Der klassische Konservative begrüßt muslimische Einwanderer als Glaubende. Der doktrinäre Konservative aber benutzt Kultur als Kampfbegriff - und wird unruhig, wenn er seinen Weihnachtsmarkt in Gefahr wähnt.

Ein Kommentar von Gustav Seibt

Am Mittwoch twitterte der Philosoph Norbert Bolz einen Aphorismus: "Dass der Islam ein Teil Deutschlands sei, ist entweder eine Banalität (es gibt Muslime in Deutschland) oder eine Kapitulationserklärung." Da würde man gern erwidern: "Allgemeine Begriffe und großer Dünkel sind immer auf dem Weg, entsetzliches Unglück anzurichten." Das ist von Goethe, und es passt zum Elend der Frage, ob nun "der Islam" oder "nur" die Muslime zu Deutschland gehören.

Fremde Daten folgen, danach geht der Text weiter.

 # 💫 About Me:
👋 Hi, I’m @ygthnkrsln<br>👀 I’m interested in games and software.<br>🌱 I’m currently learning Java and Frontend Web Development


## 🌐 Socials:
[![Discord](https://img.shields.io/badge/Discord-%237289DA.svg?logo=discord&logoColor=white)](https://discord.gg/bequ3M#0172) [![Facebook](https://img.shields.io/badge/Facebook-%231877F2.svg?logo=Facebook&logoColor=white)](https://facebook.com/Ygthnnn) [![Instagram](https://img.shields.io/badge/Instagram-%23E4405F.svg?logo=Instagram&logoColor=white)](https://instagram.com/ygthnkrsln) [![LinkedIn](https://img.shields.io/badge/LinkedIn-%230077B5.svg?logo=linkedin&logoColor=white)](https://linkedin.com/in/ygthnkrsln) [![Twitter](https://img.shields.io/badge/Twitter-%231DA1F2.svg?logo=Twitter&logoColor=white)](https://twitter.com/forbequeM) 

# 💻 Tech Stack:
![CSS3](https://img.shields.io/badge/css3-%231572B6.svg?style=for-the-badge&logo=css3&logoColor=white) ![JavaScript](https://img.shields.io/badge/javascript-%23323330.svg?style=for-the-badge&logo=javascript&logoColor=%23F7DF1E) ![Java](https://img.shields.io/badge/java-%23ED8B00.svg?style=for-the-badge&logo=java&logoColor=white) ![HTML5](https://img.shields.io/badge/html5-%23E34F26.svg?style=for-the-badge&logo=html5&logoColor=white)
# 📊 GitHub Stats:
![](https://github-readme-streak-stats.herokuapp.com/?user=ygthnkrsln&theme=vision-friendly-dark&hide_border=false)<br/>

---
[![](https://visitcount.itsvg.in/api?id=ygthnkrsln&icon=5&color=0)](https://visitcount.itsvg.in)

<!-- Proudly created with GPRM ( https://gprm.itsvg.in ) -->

Der CSU-Politiker Peter Gauweiler kannte die Sentenz von Bolz wohl noch nicht, als er in einem Zeit-Gespräch mit dem AfD-Politiker Alexander Gauland sagte: "Der Islam gehört so viel und so oft zu Deutschland, wie es Menschen dieser Religion bei uns gibt, die zu Deutschland gehören wollen und sich dabei alle Mühe geben."

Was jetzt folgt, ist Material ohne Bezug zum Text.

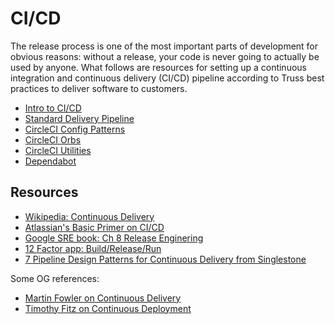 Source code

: # CI/CD

The release process is one of the most important parts of development
for obvious reasons: without a release, your code is never going to
actually be used by anyone. What follows are resources for setting
up a continuous integration and continuous delivery (CI/CD) pipeline
according to Truss best practices to deliver software to customers.

- [Intro to CI/CD](intro.md)
- [Standard Delivery Pipeline](delivery-pipeline.md)
- [CircleCI Config Patterns](circleci-patterns.md)
- [CircleCI Orbs](circleci-orbs.md)
- [CircleCI Utilities](circleci-utilities.md)
- [Dependabot](dependabot.md)

## Resources

- [Wikipedia: Continuous Delivery](https://en.wikipedia.org/wiki/Continuous_delivery)
- [Atlassian's Basic Primer on CI/CD](https://www.atlassian.com/continuous-delivery/principles/continuous-integration-vs-delivery-vs-deployment)
- [Google SRE book: Ch 8 Release Enginering](https://landing.google.com/sre/sre-book/chapters/release-engineering/)
- [12 Factor app: Build/Release/Run](https://12factor.net/build-release-run)
- [7 Pipeline Design Patterns for Continuous Delivery from Singlestone](https://www.singlestoneconsulting.com/blog/7-pipeline-design-patterns-for-continuous-delivery/)

Some OG references:

- [Martin Fowler on Continuous Delivery](https://martinfowler.com/bliki/ContinuousDelivery.html)
- [Timothy Fitz on Continuous Deployment](http://timothyfitz.com/2009/02/08/continuous-deployment/)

An dieser Bruchlinie scheiden sich zwei Spielarten des konservativen Denkens. Der klassische Konservative, der ein zustimmendes Verhältnis zur Religion hat, schaut auf die einzelnen Menschen und ist bereit, Zuwanderer nicht nur als Arbeiter und Steuerzahler zu begrüßen, sondern auch als Glaubende und Betende. Proteste gegen die Islamisierung des Abendlandes? Gauweiler: "So kann unser Herr Jesus die Sache mit dem Abendland nicht gemeint haben."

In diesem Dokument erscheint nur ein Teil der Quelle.